■ TASK PROMPT: Tally up every line in the records beneath that has "begin", and write down only the total.

■ SUPPLIED INFORMATION:
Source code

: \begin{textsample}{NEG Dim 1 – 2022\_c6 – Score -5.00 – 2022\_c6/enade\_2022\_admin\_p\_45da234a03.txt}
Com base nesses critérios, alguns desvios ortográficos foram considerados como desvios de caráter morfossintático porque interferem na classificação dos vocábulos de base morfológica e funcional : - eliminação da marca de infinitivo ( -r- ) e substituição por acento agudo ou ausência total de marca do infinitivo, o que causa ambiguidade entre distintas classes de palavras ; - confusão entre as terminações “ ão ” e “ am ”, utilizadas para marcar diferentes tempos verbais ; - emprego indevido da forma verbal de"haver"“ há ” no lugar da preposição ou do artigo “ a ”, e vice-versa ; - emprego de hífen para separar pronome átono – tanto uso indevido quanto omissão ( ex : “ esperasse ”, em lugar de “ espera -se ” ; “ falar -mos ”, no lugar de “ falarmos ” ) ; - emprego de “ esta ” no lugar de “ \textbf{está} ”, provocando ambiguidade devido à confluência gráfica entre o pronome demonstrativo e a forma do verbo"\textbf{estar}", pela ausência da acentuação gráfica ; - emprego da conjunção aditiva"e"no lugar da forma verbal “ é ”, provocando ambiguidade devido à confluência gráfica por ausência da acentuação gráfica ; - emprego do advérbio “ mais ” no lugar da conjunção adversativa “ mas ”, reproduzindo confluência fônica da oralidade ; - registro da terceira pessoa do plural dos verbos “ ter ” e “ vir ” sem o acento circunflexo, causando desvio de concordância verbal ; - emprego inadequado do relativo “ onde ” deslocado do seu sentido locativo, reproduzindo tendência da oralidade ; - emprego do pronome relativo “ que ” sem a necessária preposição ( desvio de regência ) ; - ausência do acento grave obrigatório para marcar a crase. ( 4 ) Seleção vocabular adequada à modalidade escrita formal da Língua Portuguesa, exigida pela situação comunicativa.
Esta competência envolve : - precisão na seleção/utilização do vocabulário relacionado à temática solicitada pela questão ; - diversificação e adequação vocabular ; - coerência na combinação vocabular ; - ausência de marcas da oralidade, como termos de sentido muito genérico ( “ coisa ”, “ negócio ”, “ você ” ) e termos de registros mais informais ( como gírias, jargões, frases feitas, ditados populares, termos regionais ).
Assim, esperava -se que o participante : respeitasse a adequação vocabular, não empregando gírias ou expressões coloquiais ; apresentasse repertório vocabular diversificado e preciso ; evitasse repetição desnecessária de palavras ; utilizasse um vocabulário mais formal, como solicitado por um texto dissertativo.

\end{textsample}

--

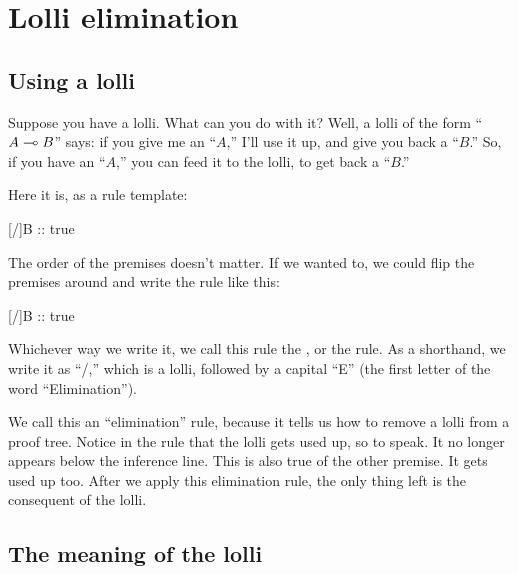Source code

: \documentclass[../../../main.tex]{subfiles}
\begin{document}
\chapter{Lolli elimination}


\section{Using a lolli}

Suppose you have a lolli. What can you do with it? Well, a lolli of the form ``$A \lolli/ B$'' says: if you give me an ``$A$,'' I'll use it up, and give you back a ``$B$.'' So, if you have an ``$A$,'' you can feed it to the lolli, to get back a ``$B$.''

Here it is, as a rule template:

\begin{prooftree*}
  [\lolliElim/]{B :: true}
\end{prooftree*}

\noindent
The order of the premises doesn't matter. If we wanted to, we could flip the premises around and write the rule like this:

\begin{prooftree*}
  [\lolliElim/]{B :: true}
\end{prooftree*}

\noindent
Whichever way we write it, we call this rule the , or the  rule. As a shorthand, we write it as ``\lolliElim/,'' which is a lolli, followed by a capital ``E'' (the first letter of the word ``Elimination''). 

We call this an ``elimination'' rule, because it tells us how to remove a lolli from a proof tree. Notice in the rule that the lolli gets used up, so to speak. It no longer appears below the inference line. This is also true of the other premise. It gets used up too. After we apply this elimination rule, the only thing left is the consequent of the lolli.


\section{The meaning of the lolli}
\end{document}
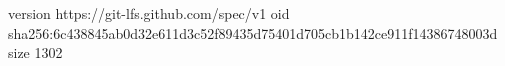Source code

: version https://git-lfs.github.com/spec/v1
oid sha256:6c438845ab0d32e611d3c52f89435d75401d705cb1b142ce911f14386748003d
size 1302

■ COMPLETED EXERCISE: 4